Top of Exercise material
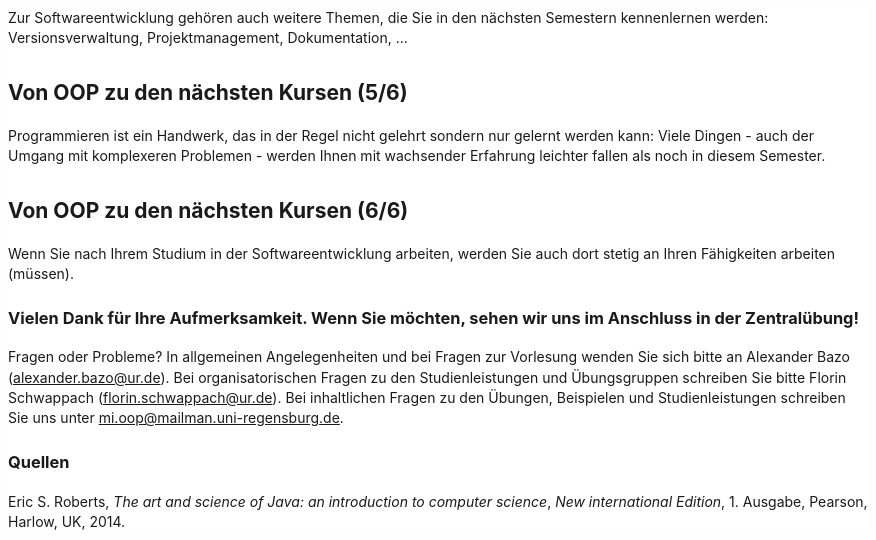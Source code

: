 Zur Softwareentwicklung gehören auch weitere Themen, die Sie in den nächsten Semestern kennenlernen werden: Versionsverwaltung, Projektmanagement, Dokumentation, …

>>>

## Von OOP zu den nächsten Kursen (5/6)

Programmieren ist ein Handwerk, das in der Regel nicht gelehrt sondern nur gelernt werden kann: Viele Dingen - auch der Umgang mit komplexeren  Problemen - werden Ihnen mit wachsender Erfahrung leichter fallen als noch in diesem Semester.

>>>

## Von OOP zu den nächsten Kursen (6/6)

Wenn Sie nach Ihrem Studium in der Softwareentwicklung arbeiten, werden Sie auch dort stetig an Ihren Fähigkeiten arbeiten (müssen).

>>>

### Vielen Dank für Ihre Aufmerksamkeit. Wenn Sie möchten, sehen wir uns im Anschluss in der Zentralübung!

<span class="blocktext">Fragen oder Probleme? In allgemeinen Angelegenheiten und bei Fragen zur Vorlesung wenden Sie sich bitte an Alexander Bazo (alexander.bazo@ur.de). Bei organisatorischen Fragen zu den Studienleistungen und Übungsgruppen schreiben Sie bitte Florin Schwappach (florin.schwappach@ur.de). Bei inhaltlichen Fragen zu den Übungen, Beispielen und Studienleistungen schreiben Sie uns unter mi.oop@mailman.uni-regensburg.de.</span>

>>>

### Quellen

<span class="sources">Eric S. Roberts, *The art and science of Java: an introduction to computer science*, *New international Edition*, 1. Ausgabe, Pearson, Harlow, UK, 2014.
</span>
Bottom of Exercise material
### Prompt
Search each line of the data above for "Kursen", and copy the lines where it occurs.

### Result of the task
## Von OOP zu den nächsten Kursen (5/6)
## Von OOP zu den nächsten Kursen (6/6)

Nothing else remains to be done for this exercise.